Ingevolge artikel 5, lid 5.1, onder a, b, en k, van de planregels zijn de voor "Bedrijf" aangewezen gronden bestemd voor bedrijven en/of bedrijfsactiviteiten tot en met categorie 2 als genoemd in de Staat van Bedrijfsactiviteiten, zoals opgenomen als bijlage 1 bij deze regels, voor ondergeschikte productiegebonden detailhandel, met uitzondering van detailhandel in voedings- en genotmiddelen, waarvan de totale verkoopvloeroppervlakte niet meer mag bedragen dan 10% van de totale bedrijfsvloeroppervlakte, met een maximum van 150 m² en voor buitenopslag, ter plaatse van de aanduiding 'opslag', overeenkomstig het bepaalde in lid 5.3.2.

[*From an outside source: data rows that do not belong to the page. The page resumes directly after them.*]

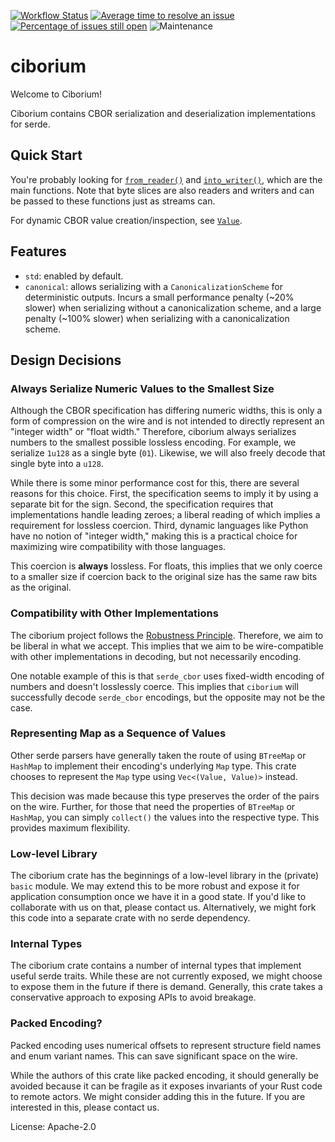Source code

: [![Workflow Status](https://github.com/enarx/ciborium/workflows/test/badge.svg)](https://github.com/enarx/ciborium/actions?query=workflow%3A%22test%22)
[![Average time to resolve an issue](https://isitmaintained.com/badge/resolution/enarx/ciborium.svg)](https://isitmaintained.com/project/enarx/ciborium "Average time to resolve an issue")
[![Percentage of issues still open](https://isitmaintained.com/badge/open/enarx/ciborium.svg)](https://isitmaintained.com/project/enarx/ciborium "Percentage of issues still open")
![Maintenance](https://img.shields.io/badge/maintenance-activly--developed-brightgreen.svg)

# ciborium

Welcome to Ciborium!

Ciborium contains CBOR serialization and deserialization implementations for serde.

## Quick Start

You're probably looking for [`from_reader()`](crate::de::from_reader)
and [`into_writer()`](crate::ser::into_writer), which are
the main functions. Note that byte slices are also readers and writers and can be
passed to these functions just as streams can.

For dynamic CBOR value creation/inspection, see [`Value`](crate::value::Value).

## Features
- `std`: enabled by default.
- `canonical`: allows serializing with a `CanonicalizationScheme` for deterministic
    outputs. Incurs a small performance penalty (~20% slower) when serializing
    without a canonicalization scheme, and a large penalty (~100% slower) when
    serializing with a canonicalization scheme.

## Design Decisions

### Always Serialize Numeric Values to the Smallest Size

Although the CBOR specification has differing numeric widths, this is only
a form of compression on the wire and is not intended to directly
represent an "integer width" or "float width." Therefore, ciborium always
serializes numbers to the smallest possible lossless encoding. For example,
we serialize `1u128` as a single byte (`01`). Likewise, we will also freely
decode that single byte into a `u128`.

While there is some minor performance cost for this, there are several
reasons for this choice. First, the specification seems to imply it by
using a separate bit for the sign. Second, the specification requires
that implementations handle leading zeroes; a liberal reading of which
implies a requirement for lossless coercion. Third, dynamic languages like
Python have no notion of "integer width," making this is a practical
choice for maximizing wire compatibility with those languages.

This coercion is **always** lossless. For floats, this implies that we
only coerce to a smaller size if coercion back to the original size has
the same raw bits as the original.

### Compatibility with Other Implementations

The ciborium project follows the [Robustness Principle](https://en.wikipedia.org/wiki/Robustness_principle).
Therefore, we aim to be liberal in what we accept. This implies that we
aim to be wire-compatible with other implementations in decoding, but
not necessarily encoding.

One notable example of this is that `serde_cbor` uses fixed-width encoding
of numbers and doesn't losslessly coerce. This implies that `ciborium` will
successfully decode `serde_cbor` encodings, but the opposite may not be the
case.

### Representing Map as a Sequence of Values

Other serde parsers have generally taken the route of using `BTreeMap` or
`HashMap` to implement their encoding's underlying `Map` type. This crate
chooses to represent the `Map` type using `Vec<(Value, Value)>` instead.

This decision was made because this type preserves the order of the pairs
on the wire. Further, for those that need the properties of `BTreeMap` or
`HashMap`, you can simply `collect()` the values into the respective type.
This provides maximum flexibility.

### Low-level Library

The ciborium crate has the beginnings of a low-level library in the
(private) `basic` module. We may extend this to be more robust and expose
it for application consumption once we have it in a good state. If you'd
like to collaborate with us on that, please contact us. Alternatively,
we might fork this code into a separate crate with no serde dependency.

### Internal Types

The ciborium crate contains a number of internal types that implement
useful serde traits. While these are not currently exposed, we might
choose to expose them in the future if there is demand. Generally, this
crate takes a conservative approach to exposing APIs to avoid breakage.

### Packed Encoding?

Packed encoding uses numerical offsets to represent structure field names
and enum variant names. This can save significant space on the wire.

While the authors of this crate like packed encoding, it should generally
be avoided because it can be fragile as it exposes invariants of your Rust
code to remote actors. We might consider adding this in the future. If you
are interested in this, please contact us.

License: Apache-2.0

Ingevolge lid 5.3.2, onder b en d, geldt voor buitenopslag dat de afstand van buitenopslag tot de zijdelingse bouwperceelgrens en tot de achterste perceelgrens niet minder mag bedragen dan 3 m.
Aan deze gronden is geen bouwvlak toegekend.
Ten oosten van deze gronden staat een appartementengebouw dat als zodanig is bestemd.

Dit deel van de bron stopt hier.